W ostatnim czasie w jednym z hipermarketów w Ostrowcu Świętokrzyskim miała miejsce sytuacja, która odbiła się głośnym echem w sieci. Pewna 38-latka uznała, że policzy artykuły spożywcze i chemiczne jako jabłka.
Przekręt przy kasie samoobsługowej nie uszedł jej na sucho. Kobiecie grozi teraz do ośmiu lat pozbawienia wolności.
Nieudane oszustwo
Wszystko miało miejsce w zeszłą sobotę, tj. 15 października. Ochrona zatrzymała 38-latka w jednym z hipermarketów Ostrowcu Świętokrzyskim. Policja dostała zgłoszenie i od razu zatrzymali podejrzaną.

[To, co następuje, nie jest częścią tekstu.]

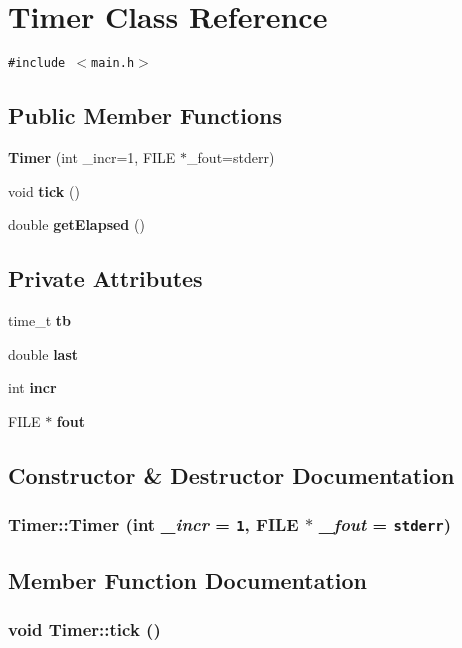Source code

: \section{Timer Class Reference}
\label{classTimer}
{\tt \#include $<$main.h$>$}

\subsection*{Public Member Functions}
\begin{CompactItemize}
\item 
{\bf Timer} (int \_\-incr=1, FILE $\ast$\_\-fout=stderr)
\item 
void {\bf tick} ()
\item 
double {\bf getElapsed} ()
\end{CompactItemize}
\subsection*{Private Attributes}
\begin{CompactItemize}
\item 
time\_\-t {\bf tb}
\item 
double {\bf last}
\item 
int {\bf incr}
\item 
FILE $\ast$ {\bf fout}
\end{CompactItemize}


\subsection{Constructor \& Destructor Documentation}
\subsubsection{\setlength{\rightskip}{0pt plus 5cm}Timer::Timer (int {\em \_\-incr} = {\tt 1}, FILE $\ast$ {\em \_\-fout} = {\tt stderr})\hspace{0.3cm}{\tt  [inline]}}\label{classTimer_85dad19b57140a177e64a2b47a08bb3c}




\subsection{Member Function Documentation}
\subsubsection{\setlength{\rightskip}{0pt plus 5cm}void Timer::tick ()\hspace{0.3cm}{\tt  [inline]}}\label{classTimer_38076ccaf3684782b008dfeb9a1659e3}


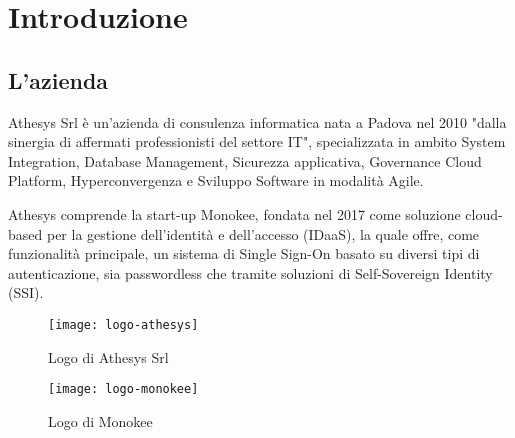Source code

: 
\chapter{Introduzione}
\label{cap:introduzione}






\section{L'azienda}

Athesys Srl è un'azienda di consulenza informatica nata a Padova nel 2010 "dalla sinergia di affermati professionisti del settore IT", specializzata in ambito System Integration, Database Management, Sicurezza applicativa, Governance Cloud Platform, Hyperconvergenza e
Sviluppo Software in modalità Agile.

Athesys comprende la start-up Monokee, fondata nel 2017 come soluzione cloud-based per la gestione dell'identità
e dell'accesso (IDaaS), la quale offre, come funzionalità principale, un sistema di Single Sign-On basato 
su diversi tipi di autenticazione, sia passwordless che tramite soluzioni di Self-Sovereign Identity (SSI).

\vspace{20pt}
\begin{figure}[!h] 
    \centering 
    \texttt{[image: logo-athesys]} 
    \caption{Logo di Athesys Srl}
\end{figure}

\begin{figure}[!h] 
    \centering 
    \texttt{[image: logo-monokee]} 
    \caption{Logo di Monokee}
\end{figure}
    

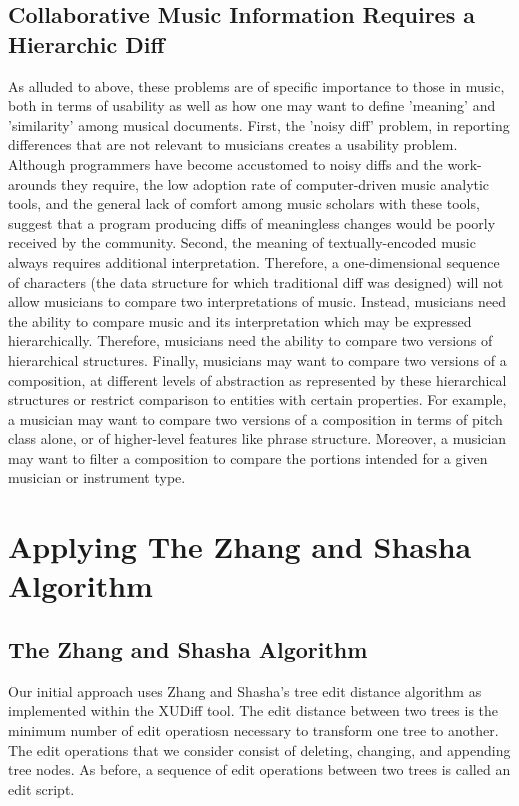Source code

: \documentclass{article}
\begin{document}
\subsection{Collaborative Music Information Requires a Hierarchic Diff}
As alluded to above, these problems are of specific importance to
those in music, both in terms of usability as well as how one may want
to define 'meaning' and 'similarity' among musical documents.  First,
the 'noisy diff' problem, in reporting differences that are not
relevant to musicians creates a usability problem.  Although
programmers have become accustomed to noisy diffs and the work-arounds
they require, the low adoption rate of computer-driven music analytic
tools, and the general lack of comfort among music scholars with these
tools, suggest that a program producing diffs of meaningless changes
would be poorly received by the community.  Second, the meaning of
textually-encoded music always requires additional interpretation.
Therefore, a one-dimensional sequence of characters (the data
structure for which traditional diff was designed) will not allow
musicians to compare two interpretations of music.  Instead, musicians
need the ability to compare music and its interpretation which may be
expressed hierarchically.  Therefore, musicians need the ability to
compare two versions of hierarchical structures.  Finally, musicians
may want to compare two versions of a composition, at different levels
of abstraction as represented by these hierarchical structures or
restrict comparison to entities with certain properties.  For example,
a musician may want to compare two versions of a composition in terms
of pitch class alone, or of higher-level features like phrase structure. Moreover, a musician may want to filter a composition to
compare the portions intended for a given musician or instrument type.

\section{Applying The Zhang and Shasha Algorithm}
\subsection{The Zhang and Shasha Algorithm}
Our initial approach uses Zhang and Shasha's tree edit distance
algorithm as implemented within the XUDiff tool.  The edit distance
between two trees is the minimum number of edit operatiosn necessary
to transform one tree to another.  The edit operations that we
consider consist of deleting, changing, and appending tree nodes.  As
before, a sequence of edit operations between two trees is called an
edit script.
\end{document}
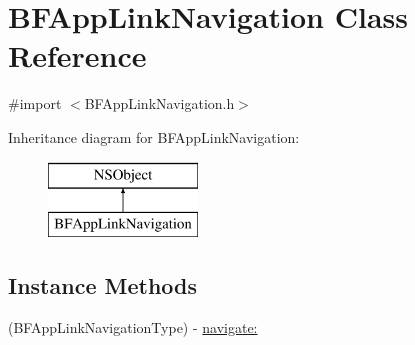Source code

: \hypertarget{interface_b_f_app_link_navigation}{}\section{B\+F\+App\+Link\+Navigation Class Reference}
\label{interface_b_f_app_link_navigation}


{\ttfamily \#import $<$B\+F\+App\+Link\+Navigation.\+h$>$}

Inheritance diagram for B\+F\+App\+Link\+Navigation\+:\begin{figure}[H]
\begin{center}
\leavevmode
\includegraphics[height=2.000000cm]{interface_b_f_app_link_navigation}
\end{center}
\end{figure}
\subsection*{Instance Methods}
\begin{DoxyCompactItemize}
\item 
(B\+F\+App\+Link\+Navigation\+Type) -\/ \hyperlink{interface_b_f_app_link_navigation_a5a03d67d7fb455e69907574022316792}{navigate\+:}
\end{DoxyCompactItemize}
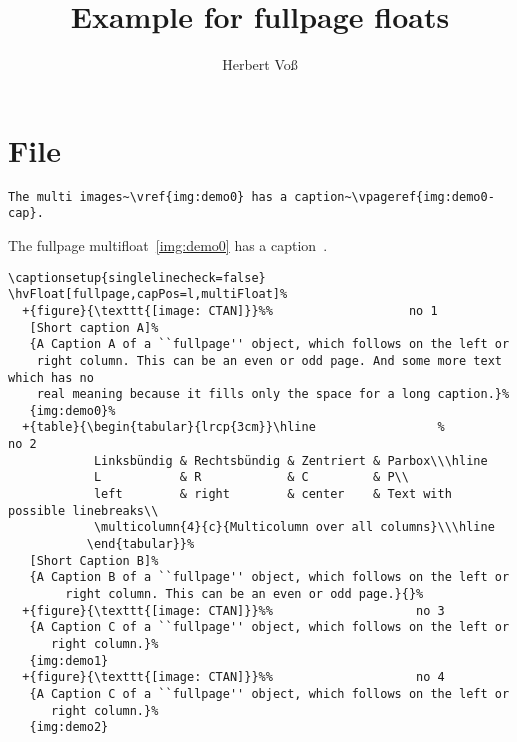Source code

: \documentclass[twoside]{scrartcl}
\begin{document}
\title{Example for fullpage floats}
\author{Herbert Voß}
\maketitle

\tableofcontents

\blinddocument

\section{File \texttt{\jobname}}

\begin{lstlisting}
The multi images~\vref{img:demo0} has a caption~\vpageref{img:demo0-cap}.
\end{lstlisting}

The fullpage multifloat~\vref{img:demo0} has a caption~.


\begin{lstlisting}
\captionsetup{singlelinecheck=false}
\hvFloat[fullpage,capPos=l,multiFloat]%
  +{figure}{\texttt{[image: CTAN]}}%%                   no 1
   [Short caption A]%
   {A Caption A of a ``fullpage'' object, which follows on the left or
    right column. This can be an even or odd page. And some more text which has no
    real meaning because it fills only the space for a long caption.}%
   {img:demo0}%
  +{table}{\begin{tabular}{lrcp{3cm}}\hline                 %             no 2
            Linksbündig & Rechtsbündig & Zentriert & Parbox\\\hline
            L           & R            & C         & P\\
            left        & right        & center    & Text with possible linebreaks\\
            \multicolumn{4}{c}{Multicolumn over all columns}\\\hline
           \end{tabular}}%
   [Short Caption B]%
   {A Caption B of a ``fullpage'' object, which follows on the left or
        right column. This can be an even or odd page.}{}%
  +{figure}{\texttt{[image: CTAN]}}%%                    no 3
   {A Caption C of a ``fullpage'' object, which follows on the left or
      right column.}%
   {img:demo1}
  +{figure}{\texttt{[image: CTAN]}}%%                    no 4
   {A Caption C of a ``fullpage'' object, which follows on the left or
      right column.}%
   {img:demo2}
\end{lstlisting}
\end{document}
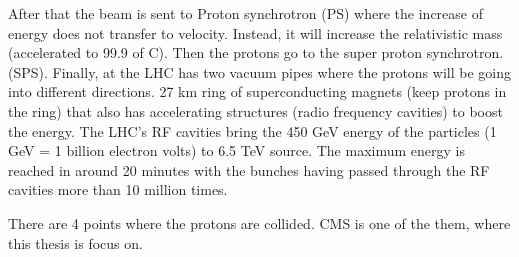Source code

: After that the beam is sent to Proton synchrotron (PS) where the increase of energy does not transfer to velocity.
Instead, it will increase the relativistic mass (accelerated to 99.9 of C).
Then the protons go to the super proton synchrotron. (SPS). Finally, at the LHC has two vacuum pipes where the protons will be going into different directions. 27 km ring of superconducting magnets (keep protons in the ring) that also has accelerating structures (radio frequency cavities) to boost the energy. The LHC’s RF cavities bring the 450 GeV energy of the particles (1 GeV = 1 billion electron volts) to 6.5 TeV source.
The maximum energy is reached in around 20 minutes with the bunches having passed through the RF cavities more than 10 million times.

There are 4 points where the protons are collided. CMS is one of the them, where this thesis is focus on.


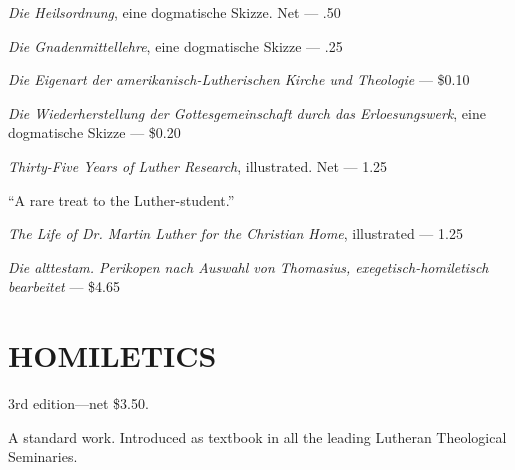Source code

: \emph{Die Heilsordnung}, eine dogmatische Skizze. Net — .50

\emph{Die Gnadenmittellehre}, eine dogmatische Skizze — .25

\emph{Die Eigenart der amerikanisch-Lutherischen Kirche und Theologie} — \$0.10

\emph{Die Wiederherstellung der Gottesgemeinschaft durch das Erloesungswerk}, eine dogmatische Skizze — \$0.20

\emph{Thirty-Five Years of Luther Research}, illustrated. Net — 1.25

“A rare treat to the Luther-student.”

\emph{The Life of Dr. Martin Luther for the Christian Home}, illustrated — 1.25

\emph{Die alttestam. Perikopen nach Auswahl von Thomasius, exegetisch-homiletisch bearbeitet} — \$4.65

\section{HOMILETICS}

3rd edition—net \$3.50.

A standard work. Introduced as textbook in all the leading Lutheran Theological Seminaries.
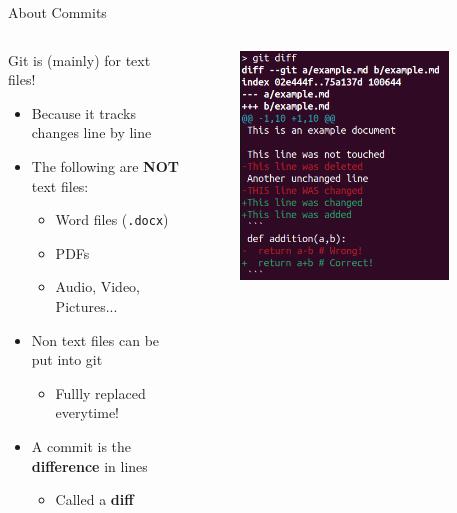 \documentclass[compress,aspectratio=169]{beamer}
\begin{document}
  \begin{frame}{About Commits}
    \begin{columns}
      \begin{column}{0.6\textwidth}
        \begin{block}{Git is (mainly) for text files!}
          \begin{itemize}
            \item Because it tracks changes line by line
            \item The following are \textbf{NOT} text files:
              \begin{itemize}
                \item Word files (\texttt{.docx})
                \item PDFs
                \item Audio, Video, Pictures...
              \end{itemize}
            \item Non text files can be put into git
              \begin{itemize}
                \item Fullly replaced everytime!
              \end{itemize}
            \item A commit is the \textbf{difference} in lines
              \begin{itemize}
                \item Called a \textbf{diff}
              \end{itemize}
          \end{itemize}
        \end{block}
      \end{column}
      \begin{column}{0.4\textwidth}
        \begin{figure}
          \includegraphics[width=0.9\textwidth]{./assets/diff.png}

\end{figure}
\end{column}
\end{columns}
\end{frame}
\end{document}

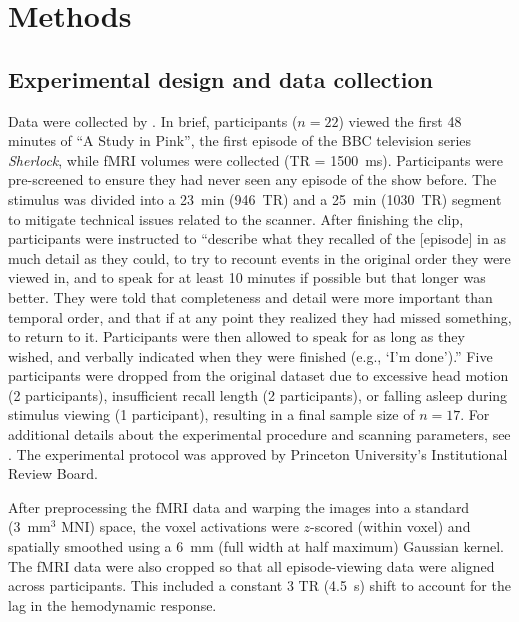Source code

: \documentclass{article}
\begin{document}
\section*{Methods}
\label{sec:methods}

\subsection*{Experimental design and data collection}
Data were collected by \cite{ChenEtal17}.  In brief, participants ($n=22$) viewed the first 48 minutes of ``A Study in Pink'', the first episode of the BBC television series \textit{Sherlock}, while fMRI volumes were collected (TR = 1500~ms).  Participants were pre-screened to ensure they had never seen any episode of the show before.  The stimulus was divided into a 23~min (946~TR) and a 25~min (1030~TR) segment to mitigate technical issues related to the scanner.  After finishing the clip, participants were instructed to \citep[quoting from][]{ChenEtal17} ``describe what they recalled of the [episode] in as much detail as they could, to try to recount events in the original order they were viewed in, and to speak for at least 10 minutes if possible but that longer was better. They were told that completeness and detail were more important than temporal order, and that if at any point they realized they had missed something, to return to it. Participants were then allowed to speak for as long as they wished, and verbally indicated when they were finished (e.g., `I’m done').''  Five participants were dropped from the original dataset due to excessive head motion (2 participants), insufficient recall length (2 participants), or falling asleep during stimulus viewing (1 participant), resulting in a final sample size of $n=17$.  For additional details about the experimental procedure and scanning parameters, see \cite{ChenEtal17}.  The experimental protocol was approved by Princeton University's Institutional Review Board.

After preprocessing the fMRI data and warping the images into a standard (3~mm$^3$ MNI) space, the voxel activations were $z$-scored (within voxel) and spatially smoothed using a 6~mm (full width at half maximum) Gaussian kernel.  The fMRI data were also cropped so that all episode-viewing data were aligned across participants.  This included a constant 3 TR (4.5~s) shift to account for the lag in the hemodynamic response.  \citep[All of these preprocessing steps followed][where additional details may be found.]{ChenEtal17}
\end{document}
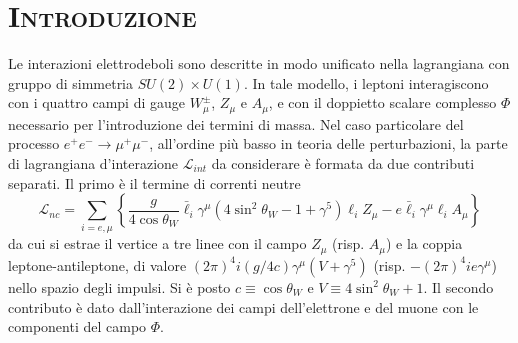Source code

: \documentclass[11pt]{article}
\begin{document}
    \section{\centering\textsc{Introduzione} } %
    Le interazioni elettrodeboli sono descritte in modo unificato nella lagrangiana con gruppo di simmetria $SU(2)\times U(1)$. In tale modello, i leptoni interagiscono con i quattro campi di gauge 
    $W^\pm_\mu$, $Z_\mu$ e $A_\mu$, e con il doppietto scalare complesso $\Phi$ necessario per l'introduzione dei termini di massa. Nel caso particolare del processo $e^+e^-\to\mu^+\mu^-$, all'ordine più basso in teoria delle perturbazioni, 
    la parte di lagrangiana d'interazione $\mathcal{L}_{int}$ da considerare è formata da due contributi separati. Il primo è il termine di correnti neutre
    \begin{equation}
    \mathcal{L}_{nc}=\sum_{i=e,\mu}\left\{\frac{g}{4\cos\theta_W}\bar{\ell}_i\gamma^\mu(4\sin^2\theta_W-1+\gamma^5)\ell_iZ_\mu-e\bar{\ell}_i\gamma^\mu\ell_iA_\mu\right\}
    \end{equation}
    da cui si estrae il vertice a tre linee con il campo $Z_\mu$ (risp. $A_\mu$) e la coppia leptone-antileptone, di valore $(2\pi)^4i(g/4c)\gamma^\mu(V+\gamma^5)$ (risp. $-(2\pi)^4ie\gamma^\mu$) nello spazio degli impulsi. Si è posto $c\equiv\cos\theta_W$ e $V\equiv4\sin^2\theta_W+1$.
    Il secondo contributo è dato dall'interazione dei campi dell'elettrone e del muone con le componenti del campo $\Phi$.

\end{document}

Jak się okazało, kobieta postanowiła włożyć do dwóch torebek artykuły chemiczne i spożywcze i zważyć je jako jabłka. Wiedziała, że w ten sposób kwota do zapłaty będzie o wiele niższa.
Jak przypominają funkcjonariusze policji, takie działanie jest oszustwem i bez względu na wartość strat traktowane jest jako przestępstwo.
„38-latka naraziła market na straty w kwocie ponad 230 złotych. Jeszcze tego samego dnia kobieta usłyszała zarzut” – poinformował rzecznik prasowy KPP w Ostrowcu Świętokrzyskim.
Kobiecie grozi kara od 6 miesięcy do 8 lat pozbawienia wolności.
„Zgodnie z kodeksem karnym przestępstwo oszustwa zagrożone jest karą od 6 miesięcy do 8 lat pozbawienia wolności” – przekazuje Komenda Powiatowa Policji w Ostrowcu Świętokrzyskim.